– Что ж. – Маркотт поправил галстук. – Это мы уладили, а теперь я скажу вот что. Вы прожженный негодяй, Эдмунд, но я надеюсь, что вы любите мою внучку, а она любит вас. Вы женитесь на ней по закону, а я буду свидетелем этого события. Вы подарите мне правнуков и будете жить в моем поместье до тех пор, пока я не разрешу вам покинуть его. Вы не будете вести праздную жизнь, а будете работать на Дом Гованс так, как я прикажу. Вы никому не расскажете о своем постыдном прошлом, иначе, если я узнаю, что вы причинили боль моей внучке так, как Оливии, я прикажу вас арестовать и потрачу все свое огромное состояние – до последнего сантима – на то, чтобы убедиться, что вы сгниете в тюрьме. Или сам вас убью, – добавил он.

Он отступил, видимо, не ожидая от Эдмунда ответа.

– А теперь, Брижитт, дорогая, перестань плакать и вытри лицо, – приказал он, и его голос становился все громче. – А потом ты и этот идиот, за которого ты собираешься выйти замуж, войдете рука об руку в зал и предстанете перед гостями, которые пришли на вечер, стоивший мне, между прочим, немалых денег, счастливой и любящей парой.

Сэмсон получил огромное удовольствие, увидев, как передернулось лицо Эдмунда.

Пытаясь выглядеть не слишком униженным и потирая ушибленное плечо, Эдмунд встал поддерживаемый Брижитт.

Сэмсон оставался на месте, все еще не отпуская Оливию. Он взял ее за руку, и его сердце сжалось: рука была вялая и холодная. Им надо поскорее уйти отсюда и поговорить наедине, подумал он. Она должна его простить.

– Я уверен, что вам все понравилось не меньше моего, – обратился к ним Маркотт. Его глаза сияли.

– Вы были великолепны, – признался Сэмсон с улыбкой. – Видеть, как вы это сделали, было большим удовольствием.

Маркотт кивнул, но когда посмотрел на Оливию, перестал улыбаться. Сэмсону не видно было ее лица, потому что она все это время стояла к нему спиной, а старика, видимо, поразило выражение печали в ее глазах.

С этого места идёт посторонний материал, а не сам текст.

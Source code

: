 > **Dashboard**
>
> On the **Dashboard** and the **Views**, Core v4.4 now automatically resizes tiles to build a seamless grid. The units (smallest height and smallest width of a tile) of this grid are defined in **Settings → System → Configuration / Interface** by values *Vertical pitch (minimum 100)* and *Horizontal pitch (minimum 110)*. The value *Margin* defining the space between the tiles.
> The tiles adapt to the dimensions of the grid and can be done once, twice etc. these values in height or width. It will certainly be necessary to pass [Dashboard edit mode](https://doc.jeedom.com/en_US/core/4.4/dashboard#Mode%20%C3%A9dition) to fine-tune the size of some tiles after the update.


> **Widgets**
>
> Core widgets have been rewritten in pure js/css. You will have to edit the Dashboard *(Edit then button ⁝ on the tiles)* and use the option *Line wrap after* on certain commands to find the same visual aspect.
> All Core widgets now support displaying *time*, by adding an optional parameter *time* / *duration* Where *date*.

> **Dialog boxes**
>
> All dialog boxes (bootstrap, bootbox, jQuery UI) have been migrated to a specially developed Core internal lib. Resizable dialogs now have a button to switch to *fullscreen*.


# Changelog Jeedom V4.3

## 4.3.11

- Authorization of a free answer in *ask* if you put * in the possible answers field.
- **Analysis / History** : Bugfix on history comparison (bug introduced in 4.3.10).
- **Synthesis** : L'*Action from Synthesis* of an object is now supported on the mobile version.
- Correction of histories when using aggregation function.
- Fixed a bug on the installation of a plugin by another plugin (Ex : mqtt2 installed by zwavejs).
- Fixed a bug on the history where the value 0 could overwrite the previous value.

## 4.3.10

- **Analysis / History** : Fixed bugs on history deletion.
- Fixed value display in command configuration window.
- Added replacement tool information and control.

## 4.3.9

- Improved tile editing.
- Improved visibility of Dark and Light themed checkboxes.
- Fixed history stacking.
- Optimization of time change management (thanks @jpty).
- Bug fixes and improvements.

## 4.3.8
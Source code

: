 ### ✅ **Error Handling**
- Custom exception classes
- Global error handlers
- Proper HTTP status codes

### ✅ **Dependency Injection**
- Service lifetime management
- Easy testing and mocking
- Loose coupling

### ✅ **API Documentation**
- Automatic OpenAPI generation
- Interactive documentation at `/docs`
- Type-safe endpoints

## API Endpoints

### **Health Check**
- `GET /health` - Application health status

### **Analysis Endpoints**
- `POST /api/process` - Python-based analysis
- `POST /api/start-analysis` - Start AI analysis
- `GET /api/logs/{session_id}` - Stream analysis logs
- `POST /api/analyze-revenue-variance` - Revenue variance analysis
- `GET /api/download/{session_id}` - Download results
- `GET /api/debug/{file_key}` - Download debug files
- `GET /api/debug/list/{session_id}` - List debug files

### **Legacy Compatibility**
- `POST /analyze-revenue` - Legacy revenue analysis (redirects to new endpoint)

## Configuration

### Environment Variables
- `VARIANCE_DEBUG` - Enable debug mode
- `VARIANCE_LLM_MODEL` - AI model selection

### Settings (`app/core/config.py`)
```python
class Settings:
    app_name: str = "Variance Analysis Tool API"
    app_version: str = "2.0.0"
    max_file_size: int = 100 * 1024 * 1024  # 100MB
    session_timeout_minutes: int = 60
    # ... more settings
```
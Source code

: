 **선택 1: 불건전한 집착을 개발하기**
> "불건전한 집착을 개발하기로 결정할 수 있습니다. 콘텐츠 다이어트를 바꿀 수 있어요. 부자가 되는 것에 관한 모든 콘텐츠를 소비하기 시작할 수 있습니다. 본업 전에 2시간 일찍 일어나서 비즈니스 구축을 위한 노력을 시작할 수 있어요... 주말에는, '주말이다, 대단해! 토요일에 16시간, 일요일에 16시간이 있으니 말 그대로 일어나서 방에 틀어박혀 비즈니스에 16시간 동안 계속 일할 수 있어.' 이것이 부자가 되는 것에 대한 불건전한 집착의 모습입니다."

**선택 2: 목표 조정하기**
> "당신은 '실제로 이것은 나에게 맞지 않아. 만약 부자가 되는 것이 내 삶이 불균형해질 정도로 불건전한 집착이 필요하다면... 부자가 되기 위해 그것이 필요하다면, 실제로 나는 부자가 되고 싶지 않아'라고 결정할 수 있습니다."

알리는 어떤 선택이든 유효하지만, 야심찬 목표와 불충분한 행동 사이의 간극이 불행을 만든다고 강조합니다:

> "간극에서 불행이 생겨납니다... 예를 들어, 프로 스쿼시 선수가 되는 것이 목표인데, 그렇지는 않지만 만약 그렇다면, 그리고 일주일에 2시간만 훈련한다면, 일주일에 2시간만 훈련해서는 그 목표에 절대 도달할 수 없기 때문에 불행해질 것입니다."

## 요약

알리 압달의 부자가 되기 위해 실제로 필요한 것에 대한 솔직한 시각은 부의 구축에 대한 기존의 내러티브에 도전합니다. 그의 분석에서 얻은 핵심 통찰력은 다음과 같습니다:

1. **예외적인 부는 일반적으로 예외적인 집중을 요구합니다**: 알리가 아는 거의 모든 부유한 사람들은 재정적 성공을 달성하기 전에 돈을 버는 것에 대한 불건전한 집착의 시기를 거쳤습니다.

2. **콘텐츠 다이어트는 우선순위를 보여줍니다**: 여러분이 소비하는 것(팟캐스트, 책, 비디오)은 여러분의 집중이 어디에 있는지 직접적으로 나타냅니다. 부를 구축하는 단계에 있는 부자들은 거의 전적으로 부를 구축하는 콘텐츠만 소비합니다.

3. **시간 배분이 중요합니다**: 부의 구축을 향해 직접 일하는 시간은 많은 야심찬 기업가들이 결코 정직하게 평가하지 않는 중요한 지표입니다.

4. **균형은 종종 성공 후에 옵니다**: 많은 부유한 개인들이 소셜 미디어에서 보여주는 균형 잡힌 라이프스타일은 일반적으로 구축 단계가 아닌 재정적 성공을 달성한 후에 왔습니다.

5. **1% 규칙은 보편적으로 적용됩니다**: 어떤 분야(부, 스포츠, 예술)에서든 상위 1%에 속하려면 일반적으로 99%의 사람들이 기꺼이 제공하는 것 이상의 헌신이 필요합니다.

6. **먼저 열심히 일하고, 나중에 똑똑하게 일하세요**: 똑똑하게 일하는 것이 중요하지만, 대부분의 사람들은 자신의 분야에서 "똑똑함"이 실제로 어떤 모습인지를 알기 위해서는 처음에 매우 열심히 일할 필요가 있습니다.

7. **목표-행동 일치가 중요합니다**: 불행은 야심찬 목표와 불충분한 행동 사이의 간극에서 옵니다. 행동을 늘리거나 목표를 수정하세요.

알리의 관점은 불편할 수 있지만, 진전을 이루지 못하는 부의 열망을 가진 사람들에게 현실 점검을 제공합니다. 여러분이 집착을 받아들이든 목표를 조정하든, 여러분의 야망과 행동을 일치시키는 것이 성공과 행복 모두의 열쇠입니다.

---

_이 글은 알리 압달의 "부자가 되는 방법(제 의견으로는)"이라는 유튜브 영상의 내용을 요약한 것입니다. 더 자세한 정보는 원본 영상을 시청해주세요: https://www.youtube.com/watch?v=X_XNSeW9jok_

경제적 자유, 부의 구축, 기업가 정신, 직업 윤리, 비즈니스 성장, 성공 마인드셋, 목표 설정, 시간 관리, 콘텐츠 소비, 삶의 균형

– Моя дорогая Оливия, – сказал он, нежно поцеловав ее в обе щеки, – благодарю тебя.

– Дедушка, – только и сумела она прошептать.

– Я буду более чем рад, если вы останетесь, но, кажется, у вас есть о чем поговорить наедине. Ваша светлость, я люблю вашу жену, как я любил ее мать, как люблю всю свою семью. Я одобряю ваш выбор.

– Благодарю, – кивнул Сэмсон.

Маркотт направился к двери, но, прежде чем выйти, обернулся, чтобы посмотреть на Брижитт и Эдмунда.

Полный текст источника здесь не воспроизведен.